→ WORK REQUEST
Pull out each line of the data that includes the word "cassandra".

→ SUPPLIED RECORDS
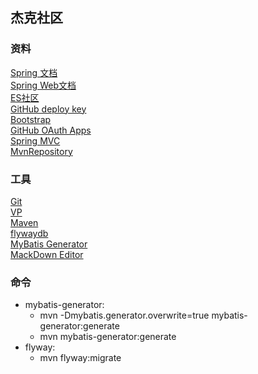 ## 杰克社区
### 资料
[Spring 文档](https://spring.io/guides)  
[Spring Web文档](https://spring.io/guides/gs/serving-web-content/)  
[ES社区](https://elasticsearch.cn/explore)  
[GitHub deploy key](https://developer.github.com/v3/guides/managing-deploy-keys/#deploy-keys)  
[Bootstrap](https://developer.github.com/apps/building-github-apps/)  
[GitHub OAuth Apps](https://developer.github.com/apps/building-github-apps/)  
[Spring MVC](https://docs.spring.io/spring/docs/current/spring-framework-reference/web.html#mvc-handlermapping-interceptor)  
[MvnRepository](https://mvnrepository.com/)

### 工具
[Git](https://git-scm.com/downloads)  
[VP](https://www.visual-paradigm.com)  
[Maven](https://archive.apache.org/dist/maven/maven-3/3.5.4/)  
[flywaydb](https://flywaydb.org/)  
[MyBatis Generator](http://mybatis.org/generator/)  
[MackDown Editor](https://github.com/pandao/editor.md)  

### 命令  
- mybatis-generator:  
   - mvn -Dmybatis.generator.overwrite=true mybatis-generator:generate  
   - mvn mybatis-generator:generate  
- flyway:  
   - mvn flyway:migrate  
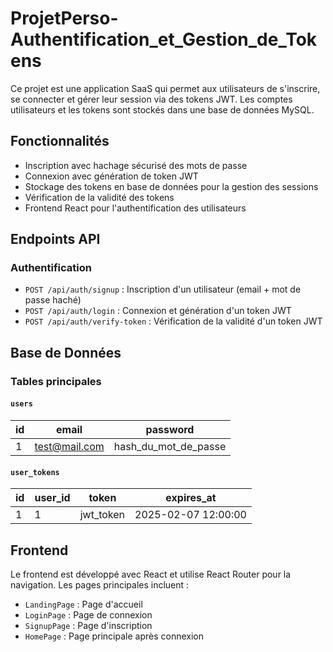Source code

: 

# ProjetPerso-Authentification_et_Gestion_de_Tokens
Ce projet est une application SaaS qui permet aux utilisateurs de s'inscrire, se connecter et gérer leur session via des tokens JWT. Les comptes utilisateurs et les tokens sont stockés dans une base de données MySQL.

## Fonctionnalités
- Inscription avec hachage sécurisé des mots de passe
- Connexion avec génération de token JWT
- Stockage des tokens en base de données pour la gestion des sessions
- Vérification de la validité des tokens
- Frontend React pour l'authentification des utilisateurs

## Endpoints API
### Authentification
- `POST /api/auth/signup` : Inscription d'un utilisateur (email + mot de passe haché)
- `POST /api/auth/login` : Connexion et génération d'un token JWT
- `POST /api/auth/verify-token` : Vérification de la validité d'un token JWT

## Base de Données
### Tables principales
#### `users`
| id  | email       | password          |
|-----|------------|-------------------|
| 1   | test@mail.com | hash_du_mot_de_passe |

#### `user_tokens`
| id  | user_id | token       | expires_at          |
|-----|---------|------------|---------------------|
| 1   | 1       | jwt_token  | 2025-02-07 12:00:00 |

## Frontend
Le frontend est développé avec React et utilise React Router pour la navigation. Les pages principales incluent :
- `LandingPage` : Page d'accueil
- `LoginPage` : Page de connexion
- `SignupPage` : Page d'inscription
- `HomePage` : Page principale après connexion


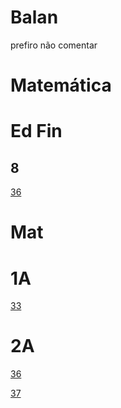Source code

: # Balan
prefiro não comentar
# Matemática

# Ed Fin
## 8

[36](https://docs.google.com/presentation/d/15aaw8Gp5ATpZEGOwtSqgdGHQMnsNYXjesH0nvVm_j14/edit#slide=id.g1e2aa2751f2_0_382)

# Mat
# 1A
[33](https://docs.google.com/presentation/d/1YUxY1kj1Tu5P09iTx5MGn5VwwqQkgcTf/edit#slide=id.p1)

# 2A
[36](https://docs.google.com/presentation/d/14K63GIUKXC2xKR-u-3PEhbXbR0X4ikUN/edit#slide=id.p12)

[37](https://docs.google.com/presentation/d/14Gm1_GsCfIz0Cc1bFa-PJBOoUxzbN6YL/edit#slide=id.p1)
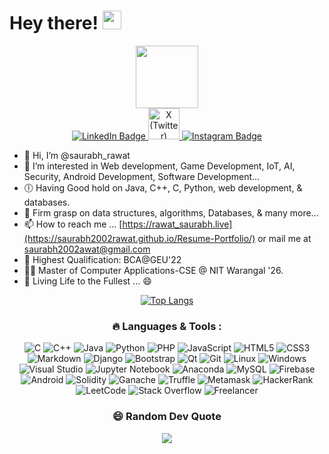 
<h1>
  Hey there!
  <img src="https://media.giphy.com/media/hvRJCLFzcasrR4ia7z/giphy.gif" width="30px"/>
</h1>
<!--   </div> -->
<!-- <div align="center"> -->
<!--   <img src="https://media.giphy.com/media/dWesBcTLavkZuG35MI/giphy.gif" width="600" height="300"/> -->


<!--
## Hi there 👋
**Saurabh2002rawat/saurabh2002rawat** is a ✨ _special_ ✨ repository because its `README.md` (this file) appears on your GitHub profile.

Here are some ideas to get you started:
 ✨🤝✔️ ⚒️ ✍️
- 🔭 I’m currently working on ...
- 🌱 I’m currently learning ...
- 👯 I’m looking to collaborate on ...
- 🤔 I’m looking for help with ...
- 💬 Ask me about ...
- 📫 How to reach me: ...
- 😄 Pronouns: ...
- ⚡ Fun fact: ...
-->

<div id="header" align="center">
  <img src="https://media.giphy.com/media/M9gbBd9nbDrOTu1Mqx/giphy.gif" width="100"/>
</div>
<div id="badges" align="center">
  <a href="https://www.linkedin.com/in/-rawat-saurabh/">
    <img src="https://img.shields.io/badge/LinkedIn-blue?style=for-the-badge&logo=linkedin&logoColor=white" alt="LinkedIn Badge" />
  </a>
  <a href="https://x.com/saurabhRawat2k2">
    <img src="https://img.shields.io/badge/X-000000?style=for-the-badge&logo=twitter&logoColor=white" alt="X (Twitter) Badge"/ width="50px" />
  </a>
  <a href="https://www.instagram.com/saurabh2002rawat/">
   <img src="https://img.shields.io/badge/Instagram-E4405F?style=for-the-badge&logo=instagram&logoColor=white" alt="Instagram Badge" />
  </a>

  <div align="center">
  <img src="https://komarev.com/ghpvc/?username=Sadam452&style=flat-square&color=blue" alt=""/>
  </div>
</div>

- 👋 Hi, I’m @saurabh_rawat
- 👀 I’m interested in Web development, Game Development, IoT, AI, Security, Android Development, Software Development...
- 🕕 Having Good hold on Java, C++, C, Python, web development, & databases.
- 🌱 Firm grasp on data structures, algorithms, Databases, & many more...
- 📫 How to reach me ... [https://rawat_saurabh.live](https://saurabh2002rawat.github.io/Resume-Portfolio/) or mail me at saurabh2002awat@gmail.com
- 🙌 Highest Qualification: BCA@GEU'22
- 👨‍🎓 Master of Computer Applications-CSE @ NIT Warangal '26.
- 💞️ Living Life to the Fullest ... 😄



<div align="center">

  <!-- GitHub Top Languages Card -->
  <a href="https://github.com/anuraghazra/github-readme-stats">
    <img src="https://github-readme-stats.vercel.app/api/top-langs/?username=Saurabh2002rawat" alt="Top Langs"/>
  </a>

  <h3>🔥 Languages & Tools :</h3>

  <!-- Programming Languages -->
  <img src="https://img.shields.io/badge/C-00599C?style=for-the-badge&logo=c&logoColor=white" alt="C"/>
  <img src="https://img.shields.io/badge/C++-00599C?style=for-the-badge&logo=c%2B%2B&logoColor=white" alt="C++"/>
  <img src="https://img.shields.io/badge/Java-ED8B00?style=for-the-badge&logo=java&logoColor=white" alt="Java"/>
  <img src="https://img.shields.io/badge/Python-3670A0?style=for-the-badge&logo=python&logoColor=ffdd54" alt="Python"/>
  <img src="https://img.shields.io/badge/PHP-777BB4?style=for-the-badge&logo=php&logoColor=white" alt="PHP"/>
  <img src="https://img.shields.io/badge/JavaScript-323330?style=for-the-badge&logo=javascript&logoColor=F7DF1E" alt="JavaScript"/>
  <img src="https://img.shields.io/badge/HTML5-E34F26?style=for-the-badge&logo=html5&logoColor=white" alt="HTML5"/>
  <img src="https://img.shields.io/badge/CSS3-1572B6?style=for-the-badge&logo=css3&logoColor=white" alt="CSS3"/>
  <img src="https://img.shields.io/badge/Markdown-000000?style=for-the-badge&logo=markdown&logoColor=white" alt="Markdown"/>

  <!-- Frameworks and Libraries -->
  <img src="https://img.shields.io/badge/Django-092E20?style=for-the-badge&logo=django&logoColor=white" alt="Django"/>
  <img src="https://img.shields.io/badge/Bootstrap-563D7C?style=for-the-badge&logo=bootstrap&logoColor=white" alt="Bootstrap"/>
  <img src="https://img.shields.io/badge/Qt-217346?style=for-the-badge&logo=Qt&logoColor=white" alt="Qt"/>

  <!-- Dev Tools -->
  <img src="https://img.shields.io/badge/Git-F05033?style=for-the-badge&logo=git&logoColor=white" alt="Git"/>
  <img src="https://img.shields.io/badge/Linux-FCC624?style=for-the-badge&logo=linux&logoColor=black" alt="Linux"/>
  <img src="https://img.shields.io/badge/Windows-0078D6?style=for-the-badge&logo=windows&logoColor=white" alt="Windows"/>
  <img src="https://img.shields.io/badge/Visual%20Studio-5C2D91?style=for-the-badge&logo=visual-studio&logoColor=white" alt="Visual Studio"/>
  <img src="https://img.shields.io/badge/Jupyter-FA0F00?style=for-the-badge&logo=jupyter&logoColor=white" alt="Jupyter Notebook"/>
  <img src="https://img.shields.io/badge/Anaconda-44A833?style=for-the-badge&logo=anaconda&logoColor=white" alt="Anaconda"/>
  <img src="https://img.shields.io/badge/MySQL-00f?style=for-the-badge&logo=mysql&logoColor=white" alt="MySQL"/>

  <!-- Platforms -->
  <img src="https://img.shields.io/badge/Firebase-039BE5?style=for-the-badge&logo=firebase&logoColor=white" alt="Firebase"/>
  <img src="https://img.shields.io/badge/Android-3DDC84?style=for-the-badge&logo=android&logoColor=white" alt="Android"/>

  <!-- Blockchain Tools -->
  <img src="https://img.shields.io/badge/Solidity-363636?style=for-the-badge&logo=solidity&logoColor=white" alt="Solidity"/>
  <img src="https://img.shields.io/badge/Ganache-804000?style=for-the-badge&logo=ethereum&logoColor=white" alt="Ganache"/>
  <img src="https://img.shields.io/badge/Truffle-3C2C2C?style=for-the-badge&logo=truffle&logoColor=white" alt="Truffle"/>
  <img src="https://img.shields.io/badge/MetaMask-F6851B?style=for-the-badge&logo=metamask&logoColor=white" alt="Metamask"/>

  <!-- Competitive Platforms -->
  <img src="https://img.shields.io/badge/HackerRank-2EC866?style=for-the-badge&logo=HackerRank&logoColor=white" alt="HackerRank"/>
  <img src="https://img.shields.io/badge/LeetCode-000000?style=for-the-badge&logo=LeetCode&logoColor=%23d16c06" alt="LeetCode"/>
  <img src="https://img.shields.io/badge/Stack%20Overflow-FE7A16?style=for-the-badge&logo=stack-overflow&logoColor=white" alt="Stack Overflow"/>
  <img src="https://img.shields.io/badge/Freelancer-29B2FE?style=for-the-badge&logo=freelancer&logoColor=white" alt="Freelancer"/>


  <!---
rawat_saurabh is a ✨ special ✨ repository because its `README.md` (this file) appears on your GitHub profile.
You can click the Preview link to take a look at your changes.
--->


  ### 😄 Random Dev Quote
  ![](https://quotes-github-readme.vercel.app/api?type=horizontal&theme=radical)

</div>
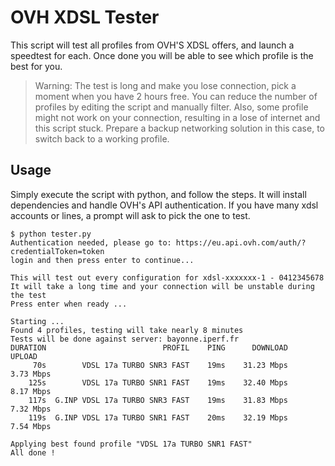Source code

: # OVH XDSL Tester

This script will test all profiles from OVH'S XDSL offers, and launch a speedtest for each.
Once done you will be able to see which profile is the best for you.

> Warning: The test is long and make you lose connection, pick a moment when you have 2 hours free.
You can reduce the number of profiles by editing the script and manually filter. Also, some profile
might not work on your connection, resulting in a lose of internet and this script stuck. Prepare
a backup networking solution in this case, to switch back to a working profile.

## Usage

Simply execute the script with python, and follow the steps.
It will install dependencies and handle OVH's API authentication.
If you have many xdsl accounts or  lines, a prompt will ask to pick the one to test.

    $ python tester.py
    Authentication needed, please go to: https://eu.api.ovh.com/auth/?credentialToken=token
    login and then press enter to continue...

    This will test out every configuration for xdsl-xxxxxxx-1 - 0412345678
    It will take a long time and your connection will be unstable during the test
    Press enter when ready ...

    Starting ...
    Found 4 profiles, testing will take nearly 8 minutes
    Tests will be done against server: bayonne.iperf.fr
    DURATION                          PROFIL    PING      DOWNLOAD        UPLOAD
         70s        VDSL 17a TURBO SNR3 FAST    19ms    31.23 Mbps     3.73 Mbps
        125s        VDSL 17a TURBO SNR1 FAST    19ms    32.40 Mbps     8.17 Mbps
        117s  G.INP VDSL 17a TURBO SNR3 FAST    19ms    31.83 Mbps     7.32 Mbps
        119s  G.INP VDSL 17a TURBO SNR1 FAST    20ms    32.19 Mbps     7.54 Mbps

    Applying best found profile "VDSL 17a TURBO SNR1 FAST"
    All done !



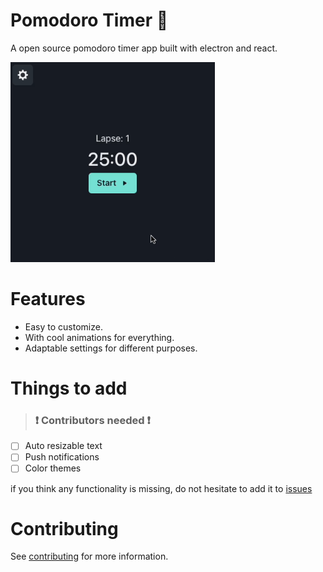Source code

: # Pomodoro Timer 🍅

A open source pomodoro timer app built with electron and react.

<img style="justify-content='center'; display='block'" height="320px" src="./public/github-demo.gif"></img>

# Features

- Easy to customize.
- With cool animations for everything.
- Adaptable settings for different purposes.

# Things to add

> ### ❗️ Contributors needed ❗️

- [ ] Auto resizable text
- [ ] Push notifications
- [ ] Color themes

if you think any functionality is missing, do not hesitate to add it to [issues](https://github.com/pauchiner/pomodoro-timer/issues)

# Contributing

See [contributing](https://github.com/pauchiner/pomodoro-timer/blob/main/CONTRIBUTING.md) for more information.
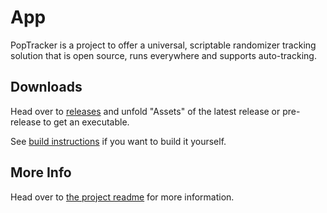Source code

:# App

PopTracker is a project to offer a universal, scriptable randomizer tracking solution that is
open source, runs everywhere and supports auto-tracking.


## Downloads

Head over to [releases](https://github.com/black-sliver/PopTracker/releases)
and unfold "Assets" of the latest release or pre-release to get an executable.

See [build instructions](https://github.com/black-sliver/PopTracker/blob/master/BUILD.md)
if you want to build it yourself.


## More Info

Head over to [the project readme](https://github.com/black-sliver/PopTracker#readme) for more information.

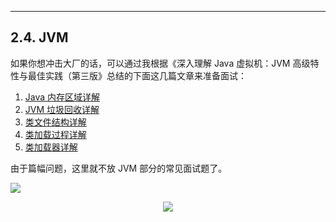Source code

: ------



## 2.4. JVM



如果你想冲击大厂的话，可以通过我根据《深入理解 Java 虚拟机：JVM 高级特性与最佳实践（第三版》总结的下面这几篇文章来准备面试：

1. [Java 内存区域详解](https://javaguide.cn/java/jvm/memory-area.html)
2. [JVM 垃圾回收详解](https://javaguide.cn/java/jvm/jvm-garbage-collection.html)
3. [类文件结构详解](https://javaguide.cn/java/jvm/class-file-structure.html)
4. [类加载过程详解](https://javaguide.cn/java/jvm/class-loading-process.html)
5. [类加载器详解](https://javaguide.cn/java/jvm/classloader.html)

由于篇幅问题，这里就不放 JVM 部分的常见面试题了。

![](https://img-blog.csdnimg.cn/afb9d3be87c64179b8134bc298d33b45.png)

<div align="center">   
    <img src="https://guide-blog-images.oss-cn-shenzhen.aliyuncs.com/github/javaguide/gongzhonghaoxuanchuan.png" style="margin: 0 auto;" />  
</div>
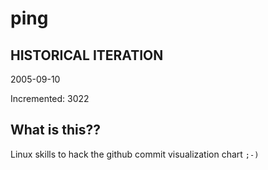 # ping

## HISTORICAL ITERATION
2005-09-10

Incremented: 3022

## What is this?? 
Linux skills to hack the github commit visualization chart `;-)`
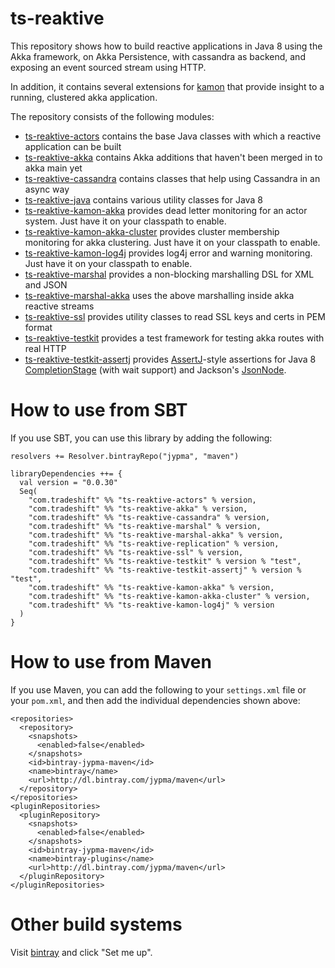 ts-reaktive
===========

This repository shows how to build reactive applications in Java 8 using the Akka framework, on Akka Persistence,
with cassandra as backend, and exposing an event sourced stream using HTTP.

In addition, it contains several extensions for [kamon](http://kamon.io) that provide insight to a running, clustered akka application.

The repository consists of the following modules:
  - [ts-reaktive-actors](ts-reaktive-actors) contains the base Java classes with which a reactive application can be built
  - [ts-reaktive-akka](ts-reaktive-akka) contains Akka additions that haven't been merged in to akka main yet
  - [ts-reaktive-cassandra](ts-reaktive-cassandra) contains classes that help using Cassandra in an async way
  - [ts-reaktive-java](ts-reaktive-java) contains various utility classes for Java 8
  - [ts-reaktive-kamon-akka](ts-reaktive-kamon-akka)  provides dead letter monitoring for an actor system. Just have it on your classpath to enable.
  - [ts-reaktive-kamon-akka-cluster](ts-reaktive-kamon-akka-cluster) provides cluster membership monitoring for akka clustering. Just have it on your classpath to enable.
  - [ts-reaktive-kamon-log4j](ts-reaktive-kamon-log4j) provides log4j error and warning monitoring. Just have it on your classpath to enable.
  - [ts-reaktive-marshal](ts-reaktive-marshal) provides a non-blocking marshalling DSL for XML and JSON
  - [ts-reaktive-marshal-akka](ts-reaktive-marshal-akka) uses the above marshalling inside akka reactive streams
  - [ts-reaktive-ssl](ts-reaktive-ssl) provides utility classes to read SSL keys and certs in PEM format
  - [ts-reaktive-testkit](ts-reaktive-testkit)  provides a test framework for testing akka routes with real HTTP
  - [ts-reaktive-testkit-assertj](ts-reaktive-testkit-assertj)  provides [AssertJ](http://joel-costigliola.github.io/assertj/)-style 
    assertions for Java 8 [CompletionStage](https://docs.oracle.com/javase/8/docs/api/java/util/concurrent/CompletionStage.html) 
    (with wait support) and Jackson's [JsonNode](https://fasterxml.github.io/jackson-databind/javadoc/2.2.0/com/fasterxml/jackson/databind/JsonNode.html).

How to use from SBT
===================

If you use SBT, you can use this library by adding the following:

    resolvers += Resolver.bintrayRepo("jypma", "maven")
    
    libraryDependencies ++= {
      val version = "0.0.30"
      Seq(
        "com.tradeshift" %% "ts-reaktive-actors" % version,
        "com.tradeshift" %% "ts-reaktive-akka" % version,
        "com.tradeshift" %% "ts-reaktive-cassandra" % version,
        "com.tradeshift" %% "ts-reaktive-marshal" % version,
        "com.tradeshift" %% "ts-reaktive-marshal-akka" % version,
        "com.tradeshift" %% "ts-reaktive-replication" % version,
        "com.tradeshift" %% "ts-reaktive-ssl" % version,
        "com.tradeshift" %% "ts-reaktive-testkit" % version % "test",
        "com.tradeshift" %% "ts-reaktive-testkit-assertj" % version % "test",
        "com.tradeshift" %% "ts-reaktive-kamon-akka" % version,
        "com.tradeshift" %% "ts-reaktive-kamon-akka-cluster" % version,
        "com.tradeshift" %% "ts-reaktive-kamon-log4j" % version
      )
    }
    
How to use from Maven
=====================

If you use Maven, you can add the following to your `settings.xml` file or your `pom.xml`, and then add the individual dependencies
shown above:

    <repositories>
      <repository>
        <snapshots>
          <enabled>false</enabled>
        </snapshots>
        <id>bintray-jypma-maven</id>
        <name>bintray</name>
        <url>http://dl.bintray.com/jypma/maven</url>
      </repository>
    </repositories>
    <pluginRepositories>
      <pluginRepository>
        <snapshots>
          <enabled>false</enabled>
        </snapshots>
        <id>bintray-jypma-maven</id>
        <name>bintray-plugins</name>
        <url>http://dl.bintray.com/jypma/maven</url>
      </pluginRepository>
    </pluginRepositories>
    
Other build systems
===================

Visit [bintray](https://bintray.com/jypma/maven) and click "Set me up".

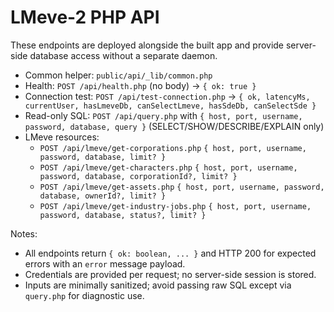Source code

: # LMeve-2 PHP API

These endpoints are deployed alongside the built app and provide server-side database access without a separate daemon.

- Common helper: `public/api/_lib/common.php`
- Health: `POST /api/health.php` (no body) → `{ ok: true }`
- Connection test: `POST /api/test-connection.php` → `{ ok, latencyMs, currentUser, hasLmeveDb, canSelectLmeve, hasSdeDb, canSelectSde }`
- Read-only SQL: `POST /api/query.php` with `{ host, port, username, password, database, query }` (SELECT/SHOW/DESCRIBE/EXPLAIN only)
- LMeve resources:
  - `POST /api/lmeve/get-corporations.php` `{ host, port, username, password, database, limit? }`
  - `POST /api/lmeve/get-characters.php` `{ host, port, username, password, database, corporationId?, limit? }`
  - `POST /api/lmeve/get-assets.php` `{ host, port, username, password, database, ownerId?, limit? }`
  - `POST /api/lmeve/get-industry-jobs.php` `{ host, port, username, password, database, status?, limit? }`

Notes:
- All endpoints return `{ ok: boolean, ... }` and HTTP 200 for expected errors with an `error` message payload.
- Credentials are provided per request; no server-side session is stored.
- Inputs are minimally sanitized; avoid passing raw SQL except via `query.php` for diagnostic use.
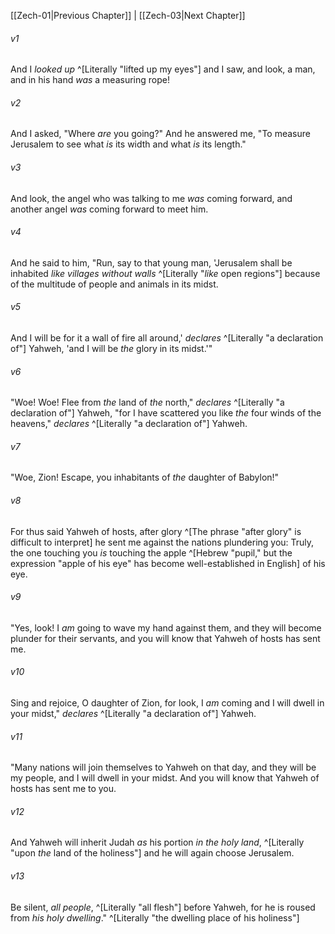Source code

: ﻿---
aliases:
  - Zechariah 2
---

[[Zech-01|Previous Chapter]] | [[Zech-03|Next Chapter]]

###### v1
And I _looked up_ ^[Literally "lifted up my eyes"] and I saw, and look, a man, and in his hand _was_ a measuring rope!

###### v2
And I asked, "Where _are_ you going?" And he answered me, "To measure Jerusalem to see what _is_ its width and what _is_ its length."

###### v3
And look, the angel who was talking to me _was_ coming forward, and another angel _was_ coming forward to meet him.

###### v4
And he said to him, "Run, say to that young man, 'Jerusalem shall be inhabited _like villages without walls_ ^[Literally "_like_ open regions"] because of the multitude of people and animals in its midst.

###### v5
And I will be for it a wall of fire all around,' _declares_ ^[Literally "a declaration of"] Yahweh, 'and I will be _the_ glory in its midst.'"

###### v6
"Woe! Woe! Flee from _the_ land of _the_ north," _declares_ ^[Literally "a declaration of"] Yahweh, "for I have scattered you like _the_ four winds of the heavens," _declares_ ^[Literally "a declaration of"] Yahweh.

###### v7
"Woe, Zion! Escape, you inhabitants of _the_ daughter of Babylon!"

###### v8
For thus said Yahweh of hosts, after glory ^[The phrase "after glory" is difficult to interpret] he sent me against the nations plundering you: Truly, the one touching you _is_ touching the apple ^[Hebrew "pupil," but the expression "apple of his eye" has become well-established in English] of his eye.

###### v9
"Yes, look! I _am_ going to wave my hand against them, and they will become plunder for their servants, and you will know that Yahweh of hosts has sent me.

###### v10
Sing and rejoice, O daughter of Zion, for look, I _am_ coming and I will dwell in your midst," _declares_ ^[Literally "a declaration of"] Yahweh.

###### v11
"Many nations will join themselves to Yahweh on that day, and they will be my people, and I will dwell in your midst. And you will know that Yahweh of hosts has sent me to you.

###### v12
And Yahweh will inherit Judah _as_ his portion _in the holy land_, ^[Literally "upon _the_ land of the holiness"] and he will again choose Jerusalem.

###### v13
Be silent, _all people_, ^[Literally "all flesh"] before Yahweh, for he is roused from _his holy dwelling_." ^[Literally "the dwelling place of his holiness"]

→ SOLUTION FOR THIS EXERCISE
with cassandra as backend, and exposing an event sourced stream using HTTP.
  - [ts-reaktive-cassandra](ts-reaktive-cassandra) contains classes that help using Cassandra in an async way
        "com.tradeshift" %% "ts-reaktive-cassandra" % version,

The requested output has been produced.